インテル® C++ コンパイラー 18.0 デベロッパー・ガイドおよびリファレンス

オフロードコードでのライブラリーの使用

このトピックは、インテル® メニー・インテグレーテッド・コア (インテル® MIC) アーキテクチャーをターゲットとする場合にのみ適用されます。

ヘテロジニアス・コンパイル環境は、ホスト CPU のコンパイル環境とターゲットのコンパイル環境で構成されます。各環境は、コンパイラー、リンカー、標準ライブラリーで構成されます。ホスト CPU のコードはホスト環境内で、オフロードコードはターゲット環境内でコンパイルされます。ターゲット環境で提供される独自の標準ライブラリーのセットは、特別な構文やランタイム機能を使用する必要がないオフロードコードから呼び出すことができます。

インテル® マス・カーネル・ライブラリー (インテル® MKL) やインテル® インテグレーテッド・パフォーマンス・プリミティブ (インテル® IPP) のような一部の共通ライブラリーは、CPU バージョンとターゲットバージョンで利用できます。

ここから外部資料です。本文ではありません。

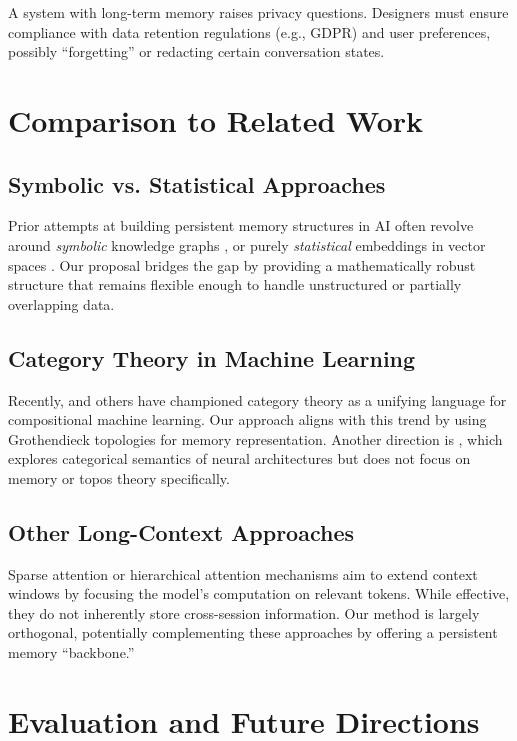 \documentclass{article}
\begin{document}
A system with long-term memory raises privacy questions. Designers must ensure compliance with data retention regulations (e.g., GDPR) and user preferences, possibly “forgetting” or redacting certain conversation states.

\section{Comparison to Related Work}
\label{sec:related_work}

\subsection{Symbolic vs. Statistical Approaches}

Prior attempts at building persistent memory structures in AI often revolve around \emph{symbolic} knowledge graphs \citep{ehrlinger2016towards}, or purely \emph{statistical} embeddings in vector spaces \citep{lewis2020retrieval}. Our proposal bridges the gap by providing a mathematically robust structure that remains flexible enough to handle unstructured or partially overlapping data.

\subsection{Category Theory in Machine Learning}

Recently, \citet{fong2019invitation} and others have championed category theory as a unifying language for compositional machine learning. Our approach aligns with this trend by using Grothendieck topologies for memory representation. Another direction is \citet{zanasi2022category}, which explores categorical semantics of neural architectures but does not focus on memory or topos theory specifically.

\subsection{Other Long-Context Approaches}

Sparse attention or hierarchical attention mechanisms \citep{beltagy2020longformer, ainslie2020etc} aim to extend context windows by focusing the model’s computation on relevant tokens. While effective, they do not inherently store cross-session information. Our method is largely orthogonal, potentially complementing these approaches by offering a persistent memory “backbone.”

\section{Evaluation and Future Directions}
\label{sec:evaluation}
\end{document}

ターゲットが利用可能な場合、CPU バージョンの実行ファイルがロードされたとき、または最初のオフロードが行われたときに、ターゲットの実行ファイルがロードされます。このときに、ターゲットコードにリンクされているライブラリーは初期化されます。ホストプログラムが終了するまで、ロードしたターゲットの実行ファイルはターゲットのメモリーに残されます。この処理により、ライブラリーによって維持されるグローバル状態はすべてのオフロード・インスタンスで維持されます。

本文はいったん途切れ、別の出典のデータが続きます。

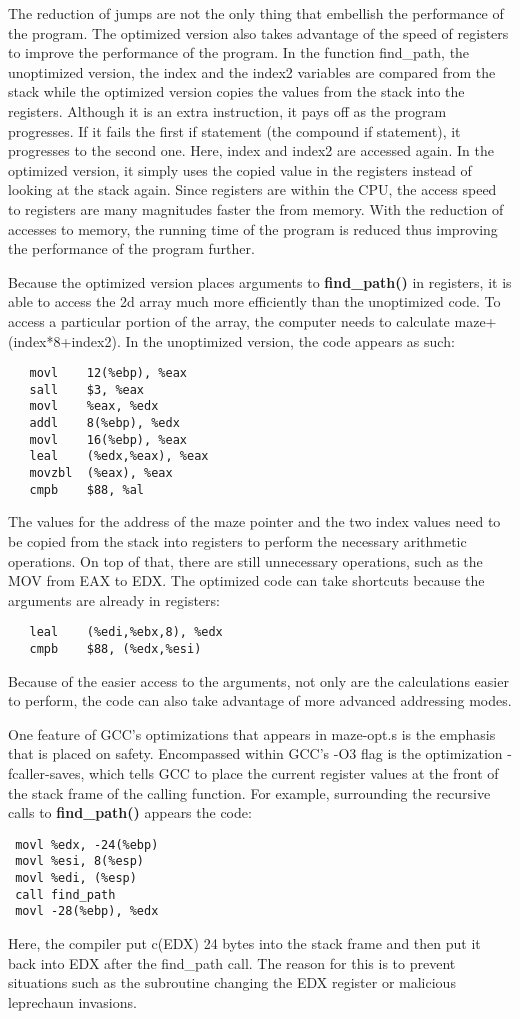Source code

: \documentclass[12pt,letterpaper]{article}
\begin{document}
The reduction of jumps are not the only thing that embellish the performance of the program.  The optimized version also takes advantage of the speed of registers     to improve the performance of the program.  In the function find\_path, the unoptimized version, the index and the index2 variables are compared from the stack while the optimized version copies the values from the stack into the registers.  Although it is an extra instruction, it pays off as the program progresses.  If it fails the first if statement (the compound if statement), it progresses to the second one.  Here, index and index2 are accessed again.  In the optimized version, it simply uses the copied value in the registers instead of looking at the stack again.  Since registers are within the CPU, the access speed to registers are many magnitudes faster the from memory.  With the reduction of accesses to memory, the running time of the program is reduced thus improving the performance of the program further.

Because the optimized version places arguments to {\bf find\_path()} in registers, it is able to access the 2d array much more efficiently than the unoptimized code. To access a particular portion of the array, the computer needs to calculate maze+(index*8+index2). In the unoptimized version, the code appears as such:
\begin{verbatim}
   movl    12(%ebp), %eax
   sall    $3, %eax
   movl    %eax, %edx
   addl    8(%ebp), %edx
   movl    16(%ebp), %eax
   leal    (%edx,%eax), %eax
   movzbl  (%eax), %eax
   cmpb    $88, %al
\end{verbatim}
The values for the address of the maze pointer and the two index values need to be copied from the stack into registers to perform the necessary arithmetic operations. On top of that, there are still unnecessary operations, such as the MOV from EAX to EDX. The optimized code can take shortcuts because the arguments are already in registers:
\begin{verbatim}
   leal    (%edi,%ebx,8), %edx
   cmpb    $88, (%edx,%esi)
\end{verbatim}
Because of the easier access to the arguments, not only are the calculations easier to perform, the code can also take advantage of more advanced addressing modes.

One feature of GCC's optimizations that appears in maze-opt.s is the emphasis that is placed on safety. Encompassed within GCC's -O3 flag is the optimization -fcaller-saves, which tells GCC to place the current register values at the front of the stack frame of the calling function. For example, surrounding the recursive calls to {\bf find\_path()} appears the code:
\begin{verbatim}
 movl %edx, -24(%ebp)
 movl %esi, 8(%esp)
 movl %edi, (%esp)
 call find_path
 movl -28(%ebp), %edx
\end{verbatim}
Here, the compiler put c(EDX) 24 bytes into the stack frame and then put it back into EDX after the find\_path call. The reason for this is to prevent situations such as the subroutine changing the EDX register or malicious leprechaun invasions.
\end{document}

共有ライブラリー内でのみコードをオフロードする場合、[Q]offload コンパイラー・オプションを使用してメインプログラムをリンクする必要があります。

ライブラリーの別のコピーがホストプログラムおよびオフロード・ターゲット・コードとリンクまたはロードされるため、ホスト CPU とターゲットの 2 セットのグローバル状態が存在します。ホスト CPU のコードはホスト CPU の状態のみを確認でき、オフロードコードはターゲットのライブラリーの状態のみを確認できます。

最適化に関する注意事項

インテル® コンパイラーでは、インテル® マイクロプロセッサーに限定されない最適化に関して、他社製マイクロプロセッサー用に同等の最適化を行えないことがあります。これには、インテル® ストリーミング SIMD 拡張命令 2、インテル® ストリーミング SIMD 拡張命令 3、インテル® ストリーミング SIMD 拡張命令 3 補足命令などの最適化が該当します。インテルは、他社製マイクロプロセッサーに関して、いかなる最適化の利用、機能、または効果も保証いたしません。本製品のマイクロプロセッサー依存の最適化は、インテル® マイクロプロセッサーでの使用を前提としています。インテル® マイクロアーキテクチャーに限定されない最適化のなかにも、インテル® マイクロプロセッサー用のものがあります。この注意事項で言及した命令セットの詳細については、該当する製品のユーザー・リファレンス・ガイドを参照してください。